WHAT YOU HAVE TO DO –
Set down each entry exactly as it stands, without altering a single character.

- Opening Delimiter -

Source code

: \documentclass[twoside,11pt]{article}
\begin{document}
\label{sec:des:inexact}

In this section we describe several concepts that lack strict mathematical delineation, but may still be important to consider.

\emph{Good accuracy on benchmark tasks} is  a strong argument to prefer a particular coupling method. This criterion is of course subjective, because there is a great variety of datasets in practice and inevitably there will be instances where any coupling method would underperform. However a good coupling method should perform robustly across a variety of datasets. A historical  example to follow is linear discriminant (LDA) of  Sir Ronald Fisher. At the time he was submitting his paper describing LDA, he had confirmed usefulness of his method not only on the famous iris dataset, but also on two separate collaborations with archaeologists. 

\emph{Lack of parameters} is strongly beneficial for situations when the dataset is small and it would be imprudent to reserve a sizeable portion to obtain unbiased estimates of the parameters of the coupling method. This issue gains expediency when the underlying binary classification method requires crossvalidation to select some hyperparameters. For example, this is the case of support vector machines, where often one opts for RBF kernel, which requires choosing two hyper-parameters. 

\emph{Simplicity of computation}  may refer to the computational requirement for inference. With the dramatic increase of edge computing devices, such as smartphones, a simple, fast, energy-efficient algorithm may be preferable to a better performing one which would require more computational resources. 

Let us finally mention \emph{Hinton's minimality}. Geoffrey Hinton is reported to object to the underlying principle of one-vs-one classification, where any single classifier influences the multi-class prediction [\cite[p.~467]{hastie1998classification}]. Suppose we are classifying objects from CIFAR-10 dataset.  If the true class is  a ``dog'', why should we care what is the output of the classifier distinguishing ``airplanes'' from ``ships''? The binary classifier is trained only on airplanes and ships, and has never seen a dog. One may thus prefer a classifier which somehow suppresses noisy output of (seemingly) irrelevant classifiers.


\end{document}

- Closing Delimiter -

REPLY TO THE EXERCISE –
Source code

: \documentclass[twoside,11pt]{article}
\begin{document}
\label{sec:des:inexact}

In this section we describe several concepts that lack strict mathematical delineation, but may still be important to consider.

\emph{Good accuracy on benchmark tasks} is  a strong argument to prefer a particular coupling method. This criterion is of course subjective, because there is a great variety of datasets in practice and inevitably there will be instances where any coupling method would underperform. However a good coupling method should perform robustly across a variety of datasets. A historical  example to follow is linear discriminant (LDA) of  Sir Ronald Fisher. At the time he was submitting his paper describing LDA, he had confirmed usefulness of his method not only on the famous iris dataset, but also on two separate collaborations with archaeologists. 

\emph{Lack of parameters} is strongly beneficial for situations when the dataset is small and it would be imprudent to reserve a sizeable portion to obtain unbiased estimates of the parameters of the coupling method. This issue gains expediency when the underlying binary classification method requires crossvalidation to select some hyperparameters. For example, this is the case of support vector machines, where often one opts for RBF kernel, which requires choosing two hyper-parameters. 

\emph{Simplicity of computation}  may refer to the computational requirement for inference. With the dramatic increase of edge computing devices, such as smartphones, a simple, fast, energy-efficient algorithm may be preferable to a better performing one which would require more computational resources. 

Let us finally mention \emph{Hinton's minimality}. Geoffrey Hinton is reported to object to the underlying principle of one-vs-one classification, where any single classifier influences the multi-class prediction [\cite[p.~467]{hastie1998classification}]. Suppose we are classifying objects from CIFAR-10 dataset.  If the true class is  a ``dog'', why should we care what is the output of the classifier distinguishing ``airplanes'' from ``ships''? The binary classifier is trained only on airplanes and ships, and has never seen a dog. One may thus prefer a classifier which somehow suppresses noisy output of (seemingly) irrelevant classifiers.


\end{document}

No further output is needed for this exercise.